START MATERIAL SHOWN
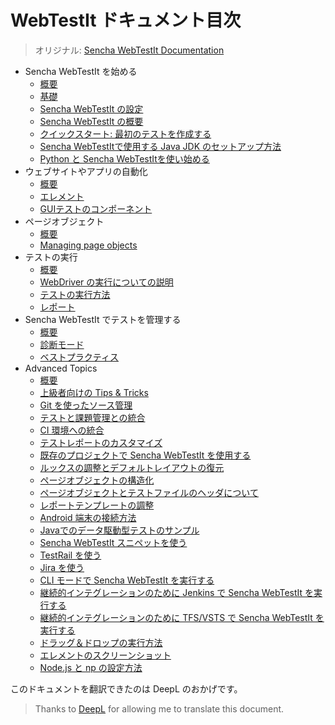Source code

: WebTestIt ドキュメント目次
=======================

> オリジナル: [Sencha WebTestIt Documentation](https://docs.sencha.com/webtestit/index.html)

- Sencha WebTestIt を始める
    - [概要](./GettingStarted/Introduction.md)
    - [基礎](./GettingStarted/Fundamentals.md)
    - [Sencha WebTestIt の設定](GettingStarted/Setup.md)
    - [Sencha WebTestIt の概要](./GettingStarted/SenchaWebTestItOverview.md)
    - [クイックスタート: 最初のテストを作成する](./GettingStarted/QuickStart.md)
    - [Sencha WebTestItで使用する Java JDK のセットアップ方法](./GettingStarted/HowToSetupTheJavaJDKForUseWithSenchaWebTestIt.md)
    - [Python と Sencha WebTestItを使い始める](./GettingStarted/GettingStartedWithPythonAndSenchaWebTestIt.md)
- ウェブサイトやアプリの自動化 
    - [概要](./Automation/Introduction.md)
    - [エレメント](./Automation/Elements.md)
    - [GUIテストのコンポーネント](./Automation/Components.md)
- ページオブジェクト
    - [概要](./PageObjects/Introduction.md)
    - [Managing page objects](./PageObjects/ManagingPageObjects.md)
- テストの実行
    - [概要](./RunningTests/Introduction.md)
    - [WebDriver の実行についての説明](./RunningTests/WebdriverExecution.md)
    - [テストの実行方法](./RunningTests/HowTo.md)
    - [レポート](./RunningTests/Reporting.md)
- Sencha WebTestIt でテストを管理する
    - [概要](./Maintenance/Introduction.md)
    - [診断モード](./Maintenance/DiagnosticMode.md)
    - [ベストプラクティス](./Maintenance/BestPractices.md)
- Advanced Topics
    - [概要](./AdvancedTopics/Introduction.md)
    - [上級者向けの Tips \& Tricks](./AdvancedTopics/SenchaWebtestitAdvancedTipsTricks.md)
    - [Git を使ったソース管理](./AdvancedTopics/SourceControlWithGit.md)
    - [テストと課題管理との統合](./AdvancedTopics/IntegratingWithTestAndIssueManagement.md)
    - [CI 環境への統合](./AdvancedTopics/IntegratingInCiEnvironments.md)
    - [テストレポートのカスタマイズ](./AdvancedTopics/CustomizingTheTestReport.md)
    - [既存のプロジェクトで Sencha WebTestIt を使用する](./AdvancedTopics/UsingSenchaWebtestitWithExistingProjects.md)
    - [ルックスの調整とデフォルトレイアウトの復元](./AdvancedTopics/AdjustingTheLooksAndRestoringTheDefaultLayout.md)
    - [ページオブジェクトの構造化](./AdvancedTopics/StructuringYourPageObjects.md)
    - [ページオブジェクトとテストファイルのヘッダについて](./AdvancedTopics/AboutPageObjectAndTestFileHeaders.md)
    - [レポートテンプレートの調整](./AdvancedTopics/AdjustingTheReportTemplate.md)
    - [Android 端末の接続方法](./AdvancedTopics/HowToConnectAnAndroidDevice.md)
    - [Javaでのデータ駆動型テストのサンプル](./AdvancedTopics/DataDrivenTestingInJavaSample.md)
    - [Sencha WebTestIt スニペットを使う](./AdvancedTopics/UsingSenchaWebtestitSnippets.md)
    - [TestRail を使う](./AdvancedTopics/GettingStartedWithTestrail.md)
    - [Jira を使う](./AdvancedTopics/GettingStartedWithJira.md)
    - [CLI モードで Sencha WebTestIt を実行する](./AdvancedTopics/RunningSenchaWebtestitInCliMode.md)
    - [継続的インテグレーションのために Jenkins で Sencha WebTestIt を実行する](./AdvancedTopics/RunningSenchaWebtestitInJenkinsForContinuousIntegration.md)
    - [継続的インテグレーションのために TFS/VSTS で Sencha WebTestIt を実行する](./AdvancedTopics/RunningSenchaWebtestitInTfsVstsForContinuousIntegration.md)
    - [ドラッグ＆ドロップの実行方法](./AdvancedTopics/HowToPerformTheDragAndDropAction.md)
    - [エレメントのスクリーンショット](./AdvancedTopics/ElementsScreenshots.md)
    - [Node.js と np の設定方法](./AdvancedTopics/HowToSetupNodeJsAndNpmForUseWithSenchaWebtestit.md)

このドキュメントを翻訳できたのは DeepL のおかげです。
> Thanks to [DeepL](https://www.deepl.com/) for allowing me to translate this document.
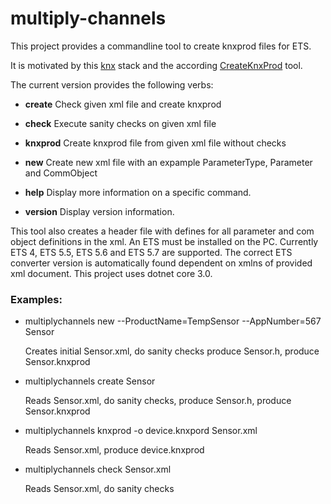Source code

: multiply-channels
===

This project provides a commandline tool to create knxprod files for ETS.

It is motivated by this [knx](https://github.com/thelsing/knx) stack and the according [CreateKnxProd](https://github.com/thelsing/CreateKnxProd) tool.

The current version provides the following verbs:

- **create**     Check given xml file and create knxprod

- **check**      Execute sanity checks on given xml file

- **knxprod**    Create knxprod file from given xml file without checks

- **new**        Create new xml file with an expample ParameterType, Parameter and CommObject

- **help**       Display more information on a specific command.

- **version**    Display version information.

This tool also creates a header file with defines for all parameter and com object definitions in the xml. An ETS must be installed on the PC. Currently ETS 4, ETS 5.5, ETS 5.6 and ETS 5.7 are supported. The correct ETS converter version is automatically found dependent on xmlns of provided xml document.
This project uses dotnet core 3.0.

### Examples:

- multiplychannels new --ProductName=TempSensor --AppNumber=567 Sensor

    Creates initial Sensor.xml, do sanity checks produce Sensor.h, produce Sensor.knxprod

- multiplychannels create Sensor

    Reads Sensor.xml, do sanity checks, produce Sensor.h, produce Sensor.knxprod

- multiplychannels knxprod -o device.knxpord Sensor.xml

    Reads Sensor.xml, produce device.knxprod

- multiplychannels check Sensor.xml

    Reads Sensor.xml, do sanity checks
END MATERIAL SHOWN
START MATERIAL SHOWN
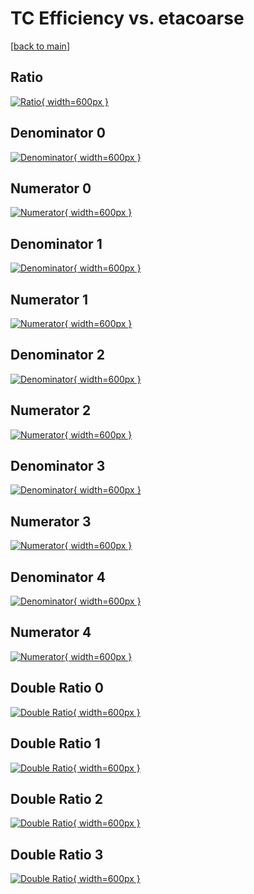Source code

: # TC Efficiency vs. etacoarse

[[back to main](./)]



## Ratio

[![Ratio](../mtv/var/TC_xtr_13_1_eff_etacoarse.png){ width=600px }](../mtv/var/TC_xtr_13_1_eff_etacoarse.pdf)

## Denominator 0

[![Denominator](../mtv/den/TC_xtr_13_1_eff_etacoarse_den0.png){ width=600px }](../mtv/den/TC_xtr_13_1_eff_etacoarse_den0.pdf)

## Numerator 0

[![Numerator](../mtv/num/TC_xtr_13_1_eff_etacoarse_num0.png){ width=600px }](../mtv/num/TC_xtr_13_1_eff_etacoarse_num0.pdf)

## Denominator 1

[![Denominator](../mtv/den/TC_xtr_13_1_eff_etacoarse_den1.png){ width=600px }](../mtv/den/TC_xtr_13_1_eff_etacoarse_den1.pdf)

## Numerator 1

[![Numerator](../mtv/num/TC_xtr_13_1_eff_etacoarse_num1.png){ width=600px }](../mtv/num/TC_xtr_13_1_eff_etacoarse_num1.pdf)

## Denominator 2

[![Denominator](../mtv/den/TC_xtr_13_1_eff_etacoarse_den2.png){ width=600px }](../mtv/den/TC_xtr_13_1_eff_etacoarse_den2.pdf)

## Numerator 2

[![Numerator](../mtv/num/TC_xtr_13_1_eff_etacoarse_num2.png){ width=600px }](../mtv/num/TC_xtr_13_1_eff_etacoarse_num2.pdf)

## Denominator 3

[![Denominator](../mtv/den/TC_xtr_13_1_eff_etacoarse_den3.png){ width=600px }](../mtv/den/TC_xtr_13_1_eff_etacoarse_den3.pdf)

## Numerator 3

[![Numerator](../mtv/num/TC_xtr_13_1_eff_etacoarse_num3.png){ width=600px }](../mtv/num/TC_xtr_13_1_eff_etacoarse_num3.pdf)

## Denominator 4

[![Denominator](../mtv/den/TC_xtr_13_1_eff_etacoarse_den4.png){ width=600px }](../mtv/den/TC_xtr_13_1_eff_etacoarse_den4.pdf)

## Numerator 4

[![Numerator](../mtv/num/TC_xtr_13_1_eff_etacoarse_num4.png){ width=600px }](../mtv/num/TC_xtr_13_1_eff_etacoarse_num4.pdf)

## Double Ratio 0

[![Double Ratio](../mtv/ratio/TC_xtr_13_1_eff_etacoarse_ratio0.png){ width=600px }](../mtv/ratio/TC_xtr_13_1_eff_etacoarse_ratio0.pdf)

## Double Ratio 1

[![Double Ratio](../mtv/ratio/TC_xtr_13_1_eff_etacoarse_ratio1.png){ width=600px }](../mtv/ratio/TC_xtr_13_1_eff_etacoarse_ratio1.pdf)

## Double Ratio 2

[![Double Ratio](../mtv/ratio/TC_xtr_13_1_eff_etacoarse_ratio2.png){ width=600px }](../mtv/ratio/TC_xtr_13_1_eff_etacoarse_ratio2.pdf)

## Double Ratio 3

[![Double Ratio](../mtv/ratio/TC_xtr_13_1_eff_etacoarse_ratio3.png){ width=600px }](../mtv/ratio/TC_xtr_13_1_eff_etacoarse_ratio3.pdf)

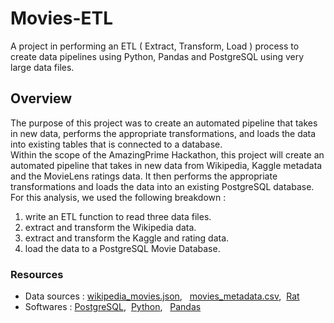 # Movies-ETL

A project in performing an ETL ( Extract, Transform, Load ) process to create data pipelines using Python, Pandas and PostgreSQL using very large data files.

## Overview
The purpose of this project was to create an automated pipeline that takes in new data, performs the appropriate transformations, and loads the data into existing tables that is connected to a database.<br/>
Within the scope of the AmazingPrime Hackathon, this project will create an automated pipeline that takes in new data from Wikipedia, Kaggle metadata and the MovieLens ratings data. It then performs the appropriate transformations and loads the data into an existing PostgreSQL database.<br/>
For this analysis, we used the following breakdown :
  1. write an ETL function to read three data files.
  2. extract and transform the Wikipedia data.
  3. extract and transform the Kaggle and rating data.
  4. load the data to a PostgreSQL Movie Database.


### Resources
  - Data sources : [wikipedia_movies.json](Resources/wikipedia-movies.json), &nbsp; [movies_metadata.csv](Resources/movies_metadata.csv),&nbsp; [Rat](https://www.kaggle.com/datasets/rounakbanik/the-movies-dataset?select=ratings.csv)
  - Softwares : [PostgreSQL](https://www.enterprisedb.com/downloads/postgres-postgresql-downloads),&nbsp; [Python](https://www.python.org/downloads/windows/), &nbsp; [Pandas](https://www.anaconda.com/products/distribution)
END MATERIAL SHOWN
- EXERCISE BRIEF: For the string "Denominator", give the number of lines in the records that contain it and nothing besides.

- TASK SOLUTION: 10